Fusing Global and Local Features for Generalized AI-Synthesized Image
Detection
- URL: http://arxiv.org/abs/2203.13964v1
- Date: Sat, 26 Mar 2022 01:55:37 GMT
- Title: Fusing Global and Local Features for Generalized AI-Synthesized Image
Detection
- Authors: Yan Ju, Shan Jia, Lipeng Ke, Hongfei Xue, Koki Nagano, Siwei Lyu
- Abstract summary: We design a two-branch model to combine global spatial information from the whole image and local informative features from patches selected by a novel patch selection module.
We collect a highly diverse dataset synthesized by 19 models with various objects and resolutions to evaluate our model.
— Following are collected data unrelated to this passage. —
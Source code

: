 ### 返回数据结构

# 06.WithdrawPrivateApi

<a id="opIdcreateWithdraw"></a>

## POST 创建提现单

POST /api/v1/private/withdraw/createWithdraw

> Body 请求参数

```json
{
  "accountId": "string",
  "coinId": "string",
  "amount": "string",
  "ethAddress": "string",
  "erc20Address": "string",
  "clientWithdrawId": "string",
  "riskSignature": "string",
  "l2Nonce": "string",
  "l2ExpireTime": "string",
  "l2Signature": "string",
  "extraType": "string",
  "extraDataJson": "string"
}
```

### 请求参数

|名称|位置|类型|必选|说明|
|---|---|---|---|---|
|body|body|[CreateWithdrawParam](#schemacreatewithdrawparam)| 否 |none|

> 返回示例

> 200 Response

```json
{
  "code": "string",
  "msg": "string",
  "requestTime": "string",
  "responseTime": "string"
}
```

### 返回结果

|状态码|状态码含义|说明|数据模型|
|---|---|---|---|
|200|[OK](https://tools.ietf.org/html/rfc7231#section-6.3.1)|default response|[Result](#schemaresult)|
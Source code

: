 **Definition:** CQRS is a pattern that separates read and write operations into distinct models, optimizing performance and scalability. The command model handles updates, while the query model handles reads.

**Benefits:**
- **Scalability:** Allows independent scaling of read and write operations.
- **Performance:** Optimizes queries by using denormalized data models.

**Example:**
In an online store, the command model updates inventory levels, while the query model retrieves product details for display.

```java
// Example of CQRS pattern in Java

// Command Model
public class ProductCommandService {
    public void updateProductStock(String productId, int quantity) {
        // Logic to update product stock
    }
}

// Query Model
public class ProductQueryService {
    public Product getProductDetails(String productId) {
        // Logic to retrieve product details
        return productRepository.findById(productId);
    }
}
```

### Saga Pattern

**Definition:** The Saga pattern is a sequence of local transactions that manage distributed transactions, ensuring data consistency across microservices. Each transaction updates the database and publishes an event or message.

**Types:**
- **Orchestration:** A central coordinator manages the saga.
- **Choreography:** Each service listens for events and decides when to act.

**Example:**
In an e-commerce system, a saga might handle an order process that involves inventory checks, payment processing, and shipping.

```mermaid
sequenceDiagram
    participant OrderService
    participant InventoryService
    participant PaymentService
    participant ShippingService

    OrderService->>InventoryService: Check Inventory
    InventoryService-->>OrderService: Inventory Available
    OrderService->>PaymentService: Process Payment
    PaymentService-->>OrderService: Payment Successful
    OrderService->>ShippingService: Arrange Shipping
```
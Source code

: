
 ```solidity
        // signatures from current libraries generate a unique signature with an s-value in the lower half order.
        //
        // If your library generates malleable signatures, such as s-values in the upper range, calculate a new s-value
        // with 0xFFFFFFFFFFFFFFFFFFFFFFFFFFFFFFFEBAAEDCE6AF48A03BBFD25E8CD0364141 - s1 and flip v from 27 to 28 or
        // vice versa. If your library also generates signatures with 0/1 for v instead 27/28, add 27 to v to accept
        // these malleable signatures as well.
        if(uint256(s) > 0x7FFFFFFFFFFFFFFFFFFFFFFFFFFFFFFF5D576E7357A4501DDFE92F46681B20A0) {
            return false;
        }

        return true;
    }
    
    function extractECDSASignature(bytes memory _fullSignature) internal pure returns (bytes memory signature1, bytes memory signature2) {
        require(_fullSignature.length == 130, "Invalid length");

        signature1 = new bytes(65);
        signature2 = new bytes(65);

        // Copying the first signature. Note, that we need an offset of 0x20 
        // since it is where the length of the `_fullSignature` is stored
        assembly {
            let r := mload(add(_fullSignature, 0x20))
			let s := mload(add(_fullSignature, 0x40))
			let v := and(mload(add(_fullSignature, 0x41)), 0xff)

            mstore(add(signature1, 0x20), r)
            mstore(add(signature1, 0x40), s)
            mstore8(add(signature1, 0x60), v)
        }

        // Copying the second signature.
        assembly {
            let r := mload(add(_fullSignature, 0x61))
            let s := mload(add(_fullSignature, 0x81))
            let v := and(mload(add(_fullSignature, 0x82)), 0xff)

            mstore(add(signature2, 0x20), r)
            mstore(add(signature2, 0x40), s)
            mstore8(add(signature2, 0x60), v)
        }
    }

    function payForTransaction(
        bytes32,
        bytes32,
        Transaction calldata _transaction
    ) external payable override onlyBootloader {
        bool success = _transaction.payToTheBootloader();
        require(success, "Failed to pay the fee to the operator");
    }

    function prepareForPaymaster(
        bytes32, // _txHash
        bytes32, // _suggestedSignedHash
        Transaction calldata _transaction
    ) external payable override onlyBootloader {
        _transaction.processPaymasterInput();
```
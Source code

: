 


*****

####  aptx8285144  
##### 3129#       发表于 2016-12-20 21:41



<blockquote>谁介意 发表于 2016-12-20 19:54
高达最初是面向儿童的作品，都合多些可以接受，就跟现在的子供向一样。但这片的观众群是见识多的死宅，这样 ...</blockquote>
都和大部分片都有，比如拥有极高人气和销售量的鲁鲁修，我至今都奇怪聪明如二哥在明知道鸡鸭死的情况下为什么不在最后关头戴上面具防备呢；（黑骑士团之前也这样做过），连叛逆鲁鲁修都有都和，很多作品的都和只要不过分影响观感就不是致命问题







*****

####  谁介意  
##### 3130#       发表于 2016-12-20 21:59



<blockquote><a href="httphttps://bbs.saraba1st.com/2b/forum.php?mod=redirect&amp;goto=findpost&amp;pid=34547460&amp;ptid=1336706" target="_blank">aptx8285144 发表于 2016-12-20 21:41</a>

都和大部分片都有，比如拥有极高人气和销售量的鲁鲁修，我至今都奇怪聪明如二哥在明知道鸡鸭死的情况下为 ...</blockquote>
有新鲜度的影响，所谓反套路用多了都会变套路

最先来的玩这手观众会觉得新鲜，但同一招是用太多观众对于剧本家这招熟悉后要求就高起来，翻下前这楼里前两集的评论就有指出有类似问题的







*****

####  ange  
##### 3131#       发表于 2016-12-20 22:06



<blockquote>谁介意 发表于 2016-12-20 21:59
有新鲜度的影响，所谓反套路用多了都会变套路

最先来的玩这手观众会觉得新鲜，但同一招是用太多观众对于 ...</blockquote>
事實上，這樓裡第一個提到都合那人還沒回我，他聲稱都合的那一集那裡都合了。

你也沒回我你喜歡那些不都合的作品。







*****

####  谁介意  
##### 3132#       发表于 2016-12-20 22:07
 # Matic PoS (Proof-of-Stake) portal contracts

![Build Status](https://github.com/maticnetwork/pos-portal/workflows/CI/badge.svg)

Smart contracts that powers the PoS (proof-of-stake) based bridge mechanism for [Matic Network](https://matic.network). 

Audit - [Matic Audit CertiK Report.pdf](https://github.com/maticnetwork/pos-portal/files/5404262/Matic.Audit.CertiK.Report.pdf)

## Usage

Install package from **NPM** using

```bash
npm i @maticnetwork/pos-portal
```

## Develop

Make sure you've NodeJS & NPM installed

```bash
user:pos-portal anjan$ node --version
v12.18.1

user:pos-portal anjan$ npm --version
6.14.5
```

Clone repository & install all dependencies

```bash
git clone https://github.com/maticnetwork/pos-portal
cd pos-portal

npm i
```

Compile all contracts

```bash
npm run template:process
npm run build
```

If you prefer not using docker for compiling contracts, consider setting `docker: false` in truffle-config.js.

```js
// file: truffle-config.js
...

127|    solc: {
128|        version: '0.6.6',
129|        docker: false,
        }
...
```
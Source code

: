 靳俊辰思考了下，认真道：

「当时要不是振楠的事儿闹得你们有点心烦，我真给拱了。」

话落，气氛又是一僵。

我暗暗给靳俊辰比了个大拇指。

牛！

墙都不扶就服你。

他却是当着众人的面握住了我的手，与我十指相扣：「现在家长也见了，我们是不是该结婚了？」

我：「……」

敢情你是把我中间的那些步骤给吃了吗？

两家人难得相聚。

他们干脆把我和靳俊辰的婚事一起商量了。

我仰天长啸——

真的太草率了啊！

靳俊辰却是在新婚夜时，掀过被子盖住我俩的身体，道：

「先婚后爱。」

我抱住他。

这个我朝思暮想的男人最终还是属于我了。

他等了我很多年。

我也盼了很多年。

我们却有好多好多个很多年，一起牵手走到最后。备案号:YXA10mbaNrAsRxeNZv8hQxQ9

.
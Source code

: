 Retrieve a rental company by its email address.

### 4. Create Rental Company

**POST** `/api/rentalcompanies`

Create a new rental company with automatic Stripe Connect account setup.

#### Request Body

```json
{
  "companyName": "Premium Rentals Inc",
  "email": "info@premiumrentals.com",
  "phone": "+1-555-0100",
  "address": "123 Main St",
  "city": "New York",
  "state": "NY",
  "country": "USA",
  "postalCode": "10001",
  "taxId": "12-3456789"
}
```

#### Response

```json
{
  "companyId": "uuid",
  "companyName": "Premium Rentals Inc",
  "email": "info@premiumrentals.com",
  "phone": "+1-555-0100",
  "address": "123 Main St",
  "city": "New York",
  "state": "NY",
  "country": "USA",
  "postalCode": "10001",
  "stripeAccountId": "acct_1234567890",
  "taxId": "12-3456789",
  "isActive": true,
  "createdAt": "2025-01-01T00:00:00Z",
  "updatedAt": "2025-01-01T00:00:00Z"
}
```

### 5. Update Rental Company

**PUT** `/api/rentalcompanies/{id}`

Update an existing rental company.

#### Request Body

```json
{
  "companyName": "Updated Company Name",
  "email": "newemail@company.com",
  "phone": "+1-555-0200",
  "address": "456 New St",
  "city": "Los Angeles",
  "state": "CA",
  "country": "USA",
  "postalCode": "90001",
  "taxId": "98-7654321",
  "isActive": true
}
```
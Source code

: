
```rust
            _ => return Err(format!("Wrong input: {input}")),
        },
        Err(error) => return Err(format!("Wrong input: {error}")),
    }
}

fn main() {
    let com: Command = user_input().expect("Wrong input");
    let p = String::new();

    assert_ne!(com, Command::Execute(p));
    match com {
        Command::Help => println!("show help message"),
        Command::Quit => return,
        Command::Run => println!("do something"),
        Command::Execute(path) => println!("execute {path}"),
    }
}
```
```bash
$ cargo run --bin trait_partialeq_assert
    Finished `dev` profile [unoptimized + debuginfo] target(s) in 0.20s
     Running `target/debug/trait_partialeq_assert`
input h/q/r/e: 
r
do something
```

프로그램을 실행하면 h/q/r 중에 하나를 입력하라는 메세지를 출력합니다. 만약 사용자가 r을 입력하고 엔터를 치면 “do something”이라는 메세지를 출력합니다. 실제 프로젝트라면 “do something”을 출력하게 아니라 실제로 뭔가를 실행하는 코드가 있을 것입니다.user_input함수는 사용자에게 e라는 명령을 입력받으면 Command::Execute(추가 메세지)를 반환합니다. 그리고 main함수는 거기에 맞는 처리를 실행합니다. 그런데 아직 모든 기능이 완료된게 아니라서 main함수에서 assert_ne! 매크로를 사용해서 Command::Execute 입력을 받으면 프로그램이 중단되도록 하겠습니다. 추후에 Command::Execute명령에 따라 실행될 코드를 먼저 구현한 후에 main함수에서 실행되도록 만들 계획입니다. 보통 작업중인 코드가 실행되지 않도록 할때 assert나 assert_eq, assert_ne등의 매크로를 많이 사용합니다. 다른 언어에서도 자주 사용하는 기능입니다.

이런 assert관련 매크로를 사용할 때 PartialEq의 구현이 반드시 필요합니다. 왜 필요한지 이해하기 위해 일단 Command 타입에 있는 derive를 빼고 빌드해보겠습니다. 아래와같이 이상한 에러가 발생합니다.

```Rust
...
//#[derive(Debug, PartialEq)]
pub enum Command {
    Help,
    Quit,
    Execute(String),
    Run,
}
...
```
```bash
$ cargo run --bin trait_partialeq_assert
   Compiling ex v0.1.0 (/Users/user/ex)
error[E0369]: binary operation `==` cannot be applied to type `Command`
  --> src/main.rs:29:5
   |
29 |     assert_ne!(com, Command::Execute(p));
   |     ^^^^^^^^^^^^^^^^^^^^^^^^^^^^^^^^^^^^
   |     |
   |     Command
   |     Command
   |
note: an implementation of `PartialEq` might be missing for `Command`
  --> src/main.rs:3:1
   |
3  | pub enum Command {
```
- Score: 31.35052580048599
- License: http://arxiv.org/licenses/nonexclusive-distrib/1.0/
- Abstract: With the development of the Generative Adversarial Networks (GANs) and
DeepFakes, AI-synthesized images are now of such high quality that humans can
hardly distinguish them from real images. It is imperative for media forensics
to develop detectors to expose them accurately. Existing detection methods have
shown high performance in generated images detection, but they tend to
generalize poorly in the real-world scenarios, where the synthetic images are
usually generated with unseen models using unknown source data. In this work,
we emphasize the importance of combining information from the whole image and
informative patches in improving the generalization ability of AI-synthesized
image detection. Specifically, we design a two-branch model to combine global
spatial information from the whole image and local informative features from
multiple patches selected by a novel patch selection module. Multi-head
attention mechanism is further utilized to fuse the global and local features.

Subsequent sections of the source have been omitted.